While influencers take their photos of Super Blooms, going out of their way to immerse themselves in flowers and grass, many individuals stay far, far away from anything like that this time of the year – allergy time, that is. Tree pollen comes out in full force in March and April, and grass pollen hits us in May, sometimes sticking around through July. Maybe if this were the year 2019 or before, waking up with the sniffles wouldn’t be too much cause for concern. You’d just know it was allergies. But since COVID-19 took the world by storm, any symptom at all in the nose/chest/throat can make a person very worried. In cold and flu season, you worry every cough is COVID-19, and just when you think you can get a break from those concerns, allergy season makes you question your sneezes.
The CDC did publish this helpful Venn diagram detailing where the overlap exists between allergy symptoms and COVID-19 symptoms. The good news is that there’s a lot of overlap, so what you think is COVID-19 could be allergies. The bad news is…there’s a lot of overlap, so what you think is allergies could be COVID-19. While it sheds some light on the situation, the Venn diagram doesn’t quite go into enough detail, so we consulted some medical sources to get more clarity on the differences between COVID-19 and allergy symptoms.

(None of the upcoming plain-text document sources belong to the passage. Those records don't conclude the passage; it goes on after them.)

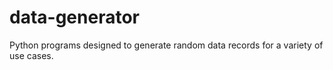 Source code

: # data-generator
Python programs designed to generate random data records for a variety of use cases. 
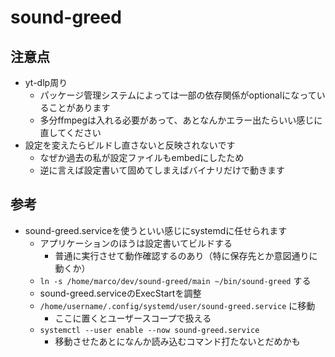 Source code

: # sound-greed

## 注意点
- yt-dlp周り
  - パッケージ管理システムによっては一部の依存関係がoptionalになっていることがあります
  - 多分ffmpegは入れる必要があって、あとなんかエラー出たらいい感じに直してください
- 設定を変えたらビルドし直さないと反映されないです
  - なぜか過去の私が設定ファイルもembedにしたため
  - 逆に言えば設定書いて固めてしまえばバイナリだけで動きます

## 参考
- sound-greed.serviceを使うといい感じにsystemdに任せられます
  - アプリケーションのほうは設定書いてビルドする
    - 普通に実行させて動作確認するのあり（特に保存先とか意図通りに動くか）
  - `ln -s /home/marco/dev/sound-greed/main ~/bin/sound-greed` する
  - sound-greed.serviceのExecStartを調整
  - `/home/username/.config/systemd/user/sound-greed.service` に移動
    - ここに置くとユーザースコープで扱える
  - `systemctl --user enable --now sound-greed.service`
    - 移動させたあとになんか読み込むコマンド打たないとだめかも
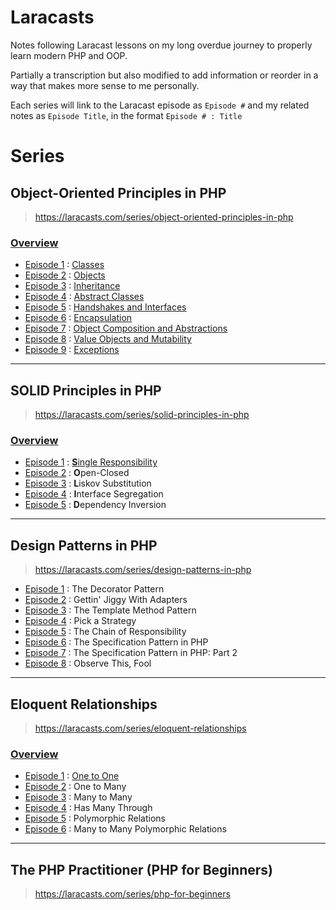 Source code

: # Laracasts

Notes following Laracast lessons on my long overdue journey to properly learn modern PHP and OOP. 

Partially a transcription but also modified to add information or reorder in a way that makes more sense to me personally. 

Each series will link to the Laracast episode as `Episode #` and my related notes as `Episode Title`, in the format `Episode # : Title`

# Series

## Object-Oriented Principles in PHP
> https://laracasts.com/series/object-oriented-principles-in-php

### [Overview](oop/README.md)

- [Episode 1](https://laracasts.com/series/object-oriented-principles-in-php/episodes/1) : [Classes](oop/classes.md)
- [Episode 2](https://laracasts.com/series/object-oriented-principles-in-php/episodes/2) : [Objects](oop/objects.md)
- [Episode 3](https://laracasts.com/series/object-oriented-principles-in-php/episodes/3) : [Inheritance](oop/inheritance.md)
- [Episode 4](https://laracasts.com/series/object-oriented-principles-in-php/episodes/4) : [Abstract Classes](oop/abstract.md)
- [Episode 5](https://laracasts.com/series/object-oriented-principles-in-php/episodes/5) : [Handshakes and Interfaces](oop/interface.md)
- [Episode 6](https://laracasts.com/series/object-oriented-principles-in-php/episodes/6) : [Encapsulation](oop/encapsulation)
- [Episode 7](https://laracasts.com/series/object-oriented-principles-in-php/episodes/7) : [Object Composition and Abstractions](oop/composition.md)
- [Episode 8](https://laracasts.com/series/object-oriented-principles-in-php/episodes/8) : [Value Objects and Mutability](oop/valueobjects.md)
- [Episode 9](https://laracasts.com/series/object-oriented-principles-in-php/episodes/9) : [Exceptions](oop/exceptions.md)

---

## SOLID Principles in PHP
> https://laracasts.com/series/solid-principles-in-php

### [Overview](solid/README.md)

- [Episode 1](https://laracasts.com/series/solid-principles-in-php/episodes/1) : [**S**ingle Responsibility](solid/single.md)
- [Episode 2](https://laracasts.com/series/solid-principles-in-php/episodes/2) : **O**pen-Closed
- [Episode 3](https://laracasts.com/series/solid-principles-in-php/episodes/3) : **L**iskov Substitution
- [Episode 4](https://laracasts.com/series/solid-principles-in-php/episodes/4) : **I**nterface Segregation
- [Episode 5](https://laracasts.com/series/solid-principles-in-php/episodes/5) : **D**ependency Inversion

---

## Design Patterns in PHP
> https://laracasts.com/series/design-patterns-in-php
 

- [Episode 1](https://laracasts.com/series/design-patterns-in-php/episodes/1) : The Decorator Pattern
- [Episode 2](https://laracasts.com/series/design-patterns-in-php/episodes/2) : Gettin' Jiggy With Adapters
- [Episode 3](https://laracasts.com/series/design-patterns-in-php/episodes/3) : The Template Method Pattern
- [Episode 4](https://laracasts.com/series/design-patterns-in-php/episodes/4) : Pick a Strategy
- [Episode 5](https://laracasts.com/series/design-patterns-in-php/episodes/5) : The Chain of Responsibility
- [Episode 6](https://laracasts.com/series/design-patterns-in-php/episodes/6) : The Specification Pattern in PHP
- [Episode 7](https://laracasts.com/series/design-patterns-in-php/episodes/7) : The Specification Pattern in PHP: Part 2
- [Episode 8](https://laracasts.com/series/design-patterns-in-php/episodes/8) : Observe This, Fool


---


## Eloquent Relationships
> https://laracasts.com/series/eloquent-relationships

### [Overview](eloquent/relationships/README.md)

- [Episode 1](https://laracasts.com/series/eloquent-relationships/episodes/1) : [One to One](eloquent/relationships/onetoone.md)
- [Episode 2](https://laracasts.com/series/eloquent-relationships/episodes/2) : One to Many
- [Episode 3](https://laracasts.com/series/eloquent-relationships/episodes/3) : Many to Many
- [Episode 4](https://laracasts.com/series/eloquent-relationships/episodes/4) : Has Many Through
- [Episode 5](https://laracasts.com/series/eloquent-relationships/episodes/5) : Polymorphic Relations
- [Episode 6](https://laracasts.com/series/eloquent-relationships/episodes/6) : Many to Many Polymorphic Relations


---


## The PHP Practitioner (PHP for Beginners)
> https://laracasts.com/series/php-for-beginners
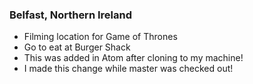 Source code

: ### Belfast, Northern Ireland

 - Filming location for Game of Thrones
 - Go to eat at Burger Shack
 - This was added in Atom after cloning to my machine!
 - I made this change while master was checked out!

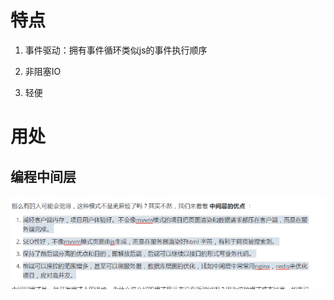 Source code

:# 特点

1. 事件驱动：拥有事件循环类似js的事件执行顺序

2. 非阻塞IO

3. 轻便

# 用处

## 编程中间层

![1594815279540_2](概述.assets/1594815279540_2.png)

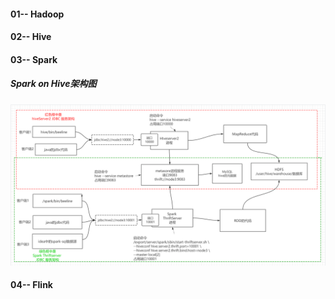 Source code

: #### 01-- Hadoop







#### 02-- Hive





#### 03-- Spark

##### Spark on Hive架构图

![image-20230320153855969](md-image/image-20230320153855969.png)

 

#### 04-- Flink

Could be either but more common with COVID-19
If you have a sore throat, you may panic because, like for many people, a sore throat may be the first sign you’re getting sick. The Venn diagram does say COVID-19 and allergies can cause a sore throat. However, Mayo Clinic goes into further detail, explaining that a sore throat from allergies is rare, while a sore throat with COVID-19 is common. If you do have a sore throat due to allergies, it’s likely postnasal drip causing it. Postnasal drip inflames and irritates the throat. It’s most common at night, when you lie down, and gravity makes the extra mucus your body creates to fight off pollen drip down your throat. Since it happens at night, you’ll notice sore throats related to allergies are strongest in the morning. A COVID-19 sore throat can last all day.